The AF in servo mode is customisable so that it doesn't jump around when, for example, a bird flies behind a tree and re-appears on the other side.


----------



## neuroanatomist (Jul 15, 2012)

brought1 said:


> When you're tracking someone or something during Al Servo, the camera is constantly focusing. How do you re-compose your shot while keeping the center focus on the subject and not jumping to an object in front or behind them? I would assume that with the new 5D3, with the crosshairs being more sensitive, using all cross types or even varients of combinations, it would be easier to accidently jump forward or backwards depending on the contrasted objects...or am I to assume that everything shot is taken in a horizontal orientation and cropped vertically, when needed. ( I can't wait to get my paws on a 5D3 to test it out or 1Dx)



First, you don't have to start from the center - you can select any of the AF points to initiate servo tracking. Not only that, there's an orientation sensitive option, so the camera can default to a different specific point in landscape vs. portrait vs. 'reverse' portrait. 

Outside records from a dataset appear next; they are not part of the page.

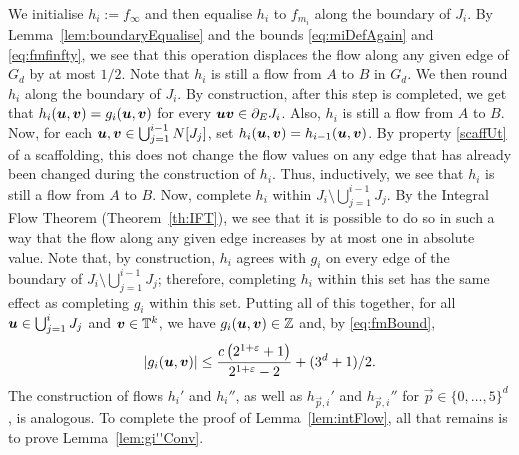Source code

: \documentclass[12pt,a4paper]{amsart}
\numberwithin{equation}{section}
\theoremstyle{definition}
\begin{document}
We initialise $h_i:=f_\infty$ and then equalise $h_i$ to $f_{m_i}$ along the boundary of $J_i$. By Lemma~\ref{lem:boundaryEqualise} and the bounds \eqref{eq:miDefAgain} and \eqref{eq:fmfinfty}, we see that this operation displaces the flow along any given edge of $G_d$ by at most $1/2$. Note that $h_i$ is still a flow from $A$ to $B$ in $G_d$.  We then round $h_i$ along the boundary of $J_i$. By construction, after this step is completed, we get that $h_i(\boldsymbol{u},\boldsymbol{v})=g_i(\boldsymbol{u},\boldsymbol{v})$ for every $\boldsymbol{u}\boldsymbol{v}\in\partial_E J_i$. Also, $h_i$ is still a flow from $A$ to $B$. Now, for each $\boldsymbol{u},\boldsymbol{v}\in \bigcup_{j=1}^{i-1}N[J_j]$, set $h_i(\boldsymbol{u},\boldsymbol{v})=h_{i-1}(\boldsymbol{u},\boldsymbol{v})$. By property \eqref{scaffUt} of a scaffolding, this does not change the flow values on any edge that has already been changed during the construction of $h_i$. Thus, inductively, we see that $h_i$ is still a flow from $A$ to $B$. Now, complete $h_i$ within $J_i\setminus \bigcup_{j=1}^{i-1}J_j$. By the Integral Flow Theorem (Theorem~\ref{th:IFT}), we see that it is possible to do so in such a way that the flow along any given edge increases by at most one in absolute value. Note that, by construction, $h_i$ agrees with $g_i$ on every edge of the boundary of $J_i\setminus \bigcup_{j=1}^{i-1}J_j$; therefore, completing $h_i$ within this set has the same effect as completing $g_i$ within this set.  Putting all of this together, for all $\boldsymbol{u}\in \bigcup_{j=1}^iJ_j$ and $\boldsymbol{v}\in\mathbb{T}^k$, we have $g_i(\boldsymbol{u},\boldsymbol{v})\in \mathbb{Z}$ and, by \eqref{eq:fmBound}, 
\[|g_i(\boldsymbol{u},\boldsymbol{v})| \leq \frac{c\left(2^{1+\varepsilon}+1\right)}{2^{1+\varepsilon}-2} +(3^d+1)/2.\]
The construction of flows $h_i'$ and $h_i''$, as well as $h_{\vec{p},i}'$ and $h_{\vec{p},i}''$ for $\vec{p}\in\{0,\dots,5\}^d$, is analogous. To complete the proof of Lemma~\ref{lem:intFlow}, all that remains is to prove Lemma~\ref{lem:gi''Conv}. 
\end{document}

Then, as Brian said, the parameters are customizable in lots of ways, including whether it stays locked on the first subject (even if a ref or pole passes in front), or jumps to a new subject entering the frame (which you may want when shooting a race, for example).


----------



## brought1 (Jul 16, 2012)

Wow...I'll be honest, I didn't know that about the 5d3. That's sweeet! Thanks.

J


----------



## Dylan777 (Jul 17, 2012)

brought1 said:


> Wow...I'll be honest, I didn't know that about the 5d3. That's sweeet! Thanks.
> 
> J



Why I bought 5D III: Canon EOS 5D Mark III - Tutorial AF Area Selection 1/14


----------



## Razor2012 (Jul 17, 2012)

Very informative, thanks.


----------